In summary of the claims of the Champions Workshop and the Drive Islands

  1. The Champions Workshop fulfilled its obligations under the lease agreement in full and on time, from the signing of the agreement, until the events that are the subject of the lawsuit. Meitar's attempts to claim that the Champions' Workshop violated the agreement and systematically paid the rent late were refuted, and there is no basis for her claims, including the agreed compensation.
  2. Meitar sought to create a negative image of the Champions Workshop, according to which the real reason for the evacuation of the property was not due to the coronavirus crisis, but rather to the allegedly systematic conduct of the Champions Workshop, which was late in paying the rent, and supposedly dragged Meitar into expenses regarding an alternative tenant. This is as a result of financial difficulties.
  3. In light of the COVID-19 crisis, on March 12, 2020, the World Health Organization declared COVID-19 a "global pandemic." Emergency regulations were published, which restricted the public. In light of the above, all the employees of the Champions' Workshop were placed on unpaid leave.  The garage that was in the leased and the sales agency in it ceased to operate completely.  Therefore, the deal of the Champions' Workshop ceased to function, the revenues dropped to zero, and it was clear that it was not possible to continue paying the rent.  This is an unforeseen circumstance.
  4. One would have expected Meitar to show consideration for the Champions' Workshop. However, Meitar showed an aggressive approach, and demanded that the rent be settled immediately.
  5. Moreover, Meitar refused to return the rent to the Champions' Workshop for the relative share of March 2020; demanded the full rent for April 2020, and warned that if the payments were not paid, it would submit the bank guarantee for forfeiture. Also, she requested that she be paid the agreed compensation.
  6. Meitar's claim, according to which the leased property was operated by the Champions' Workshop during the lockdown, has been proven to be false. It should be emphasized that Meitar did not show any consideration for the Champions Workshop, and did not propose any reduction in rent.  Moreover, no evidence was attached that rent was reduced in the case of another tenant.
  7. In light of Meitar's conduct, which did not show consideration and did not offer a reduction in rent, the Champions Workshop was forced to vacate the property due to the thwarting of the lease agreement.
  8. It should also be noted that Meitar acted to forfeit the bank guarantee, and did not allow the Champions' Workshop to vacate the air conditioners in the leased property at a value of ILS 85,118.
  9. Counterclaim - In the statement of claim, Meitar petitioned the component for rent in the sum of ILS 761,547, while at the time of the hearing of the evidence, it reduced this component to the sum of ILS 233,849, for a period of 7 months. And all this, without amending her statement of claim.  The Champions Workshop insists on its objection to the "amendment", as stated, since it is a different cause of action.
  10. On the merits, Meitar did not act to reduce the damage. Meitar did not take any step, as early as possible, in order to locate an alternative tenant, and it was not proven that such an attempt was made.

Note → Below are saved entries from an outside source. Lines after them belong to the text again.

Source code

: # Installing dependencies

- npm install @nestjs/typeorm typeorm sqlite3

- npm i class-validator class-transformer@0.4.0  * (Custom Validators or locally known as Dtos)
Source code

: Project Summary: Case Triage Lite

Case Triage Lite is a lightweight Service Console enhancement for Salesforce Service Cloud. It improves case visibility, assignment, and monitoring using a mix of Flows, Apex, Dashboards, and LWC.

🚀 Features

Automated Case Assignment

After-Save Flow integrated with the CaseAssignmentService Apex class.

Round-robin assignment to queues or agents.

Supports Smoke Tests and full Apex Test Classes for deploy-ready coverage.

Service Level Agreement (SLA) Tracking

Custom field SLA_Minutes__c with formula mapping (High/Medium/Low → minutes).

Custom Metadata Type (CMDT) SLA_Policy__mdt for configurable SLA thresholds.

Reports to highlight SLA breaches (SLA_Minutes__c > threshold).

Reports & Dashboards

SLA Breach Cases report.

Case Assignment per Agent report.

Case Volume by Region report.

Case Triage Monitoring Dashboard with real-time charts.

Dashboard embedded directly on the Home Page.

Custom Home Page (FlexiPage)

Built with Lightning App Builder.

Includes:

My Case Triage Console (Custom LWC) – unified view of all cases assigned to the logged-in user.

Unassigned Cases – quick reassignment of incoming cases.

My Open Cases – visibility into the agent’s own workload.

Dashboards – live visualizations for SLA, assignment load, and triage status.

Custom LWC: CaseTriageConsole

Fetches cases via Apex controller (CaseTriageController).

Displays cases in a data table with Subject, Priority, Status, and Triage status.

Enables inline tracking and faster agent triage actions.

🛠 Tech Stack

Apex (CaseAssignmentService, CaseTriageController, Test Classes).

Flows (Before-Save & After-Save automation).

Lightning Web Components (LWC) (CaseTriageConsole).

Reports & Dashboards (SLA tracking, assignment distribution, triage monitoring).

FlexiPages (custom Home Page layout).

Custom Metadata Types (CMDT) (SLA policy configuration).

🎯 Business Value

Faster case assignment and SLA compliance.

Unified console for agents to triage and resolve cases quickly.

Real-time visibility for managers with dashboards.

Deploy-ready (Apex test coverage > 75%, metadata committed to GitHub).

Meitar located a tenant and signed a lease agreement with him only on September 21, 2020, when the lease stood empty for about 5 months.  In this context, it should be noted that Meitar leased 535 square meters in the amount of ILS 21,000, which indicates that there was no reduction on Meitar's part.

  1. Meitar falsely invents that the Champions' Workshop caused "damages" to the leased person, which was not proven by her. And yes, the opinion of the Hindu appraiser should not be accepted, with regard to the alleged damages, in light of his investigation.

In summary of Meitar's arguments

  1. The Champions' Workshop took the law into its own hands, and under the guise of the Corona pandemic, blatantly violated the lease agreement, thus causing financial damage to Meitar and physical damage to the tenant. Therefore, we must be obligated and Ai Drive, which gave a guarantee for the obligation of the Champions Workshop.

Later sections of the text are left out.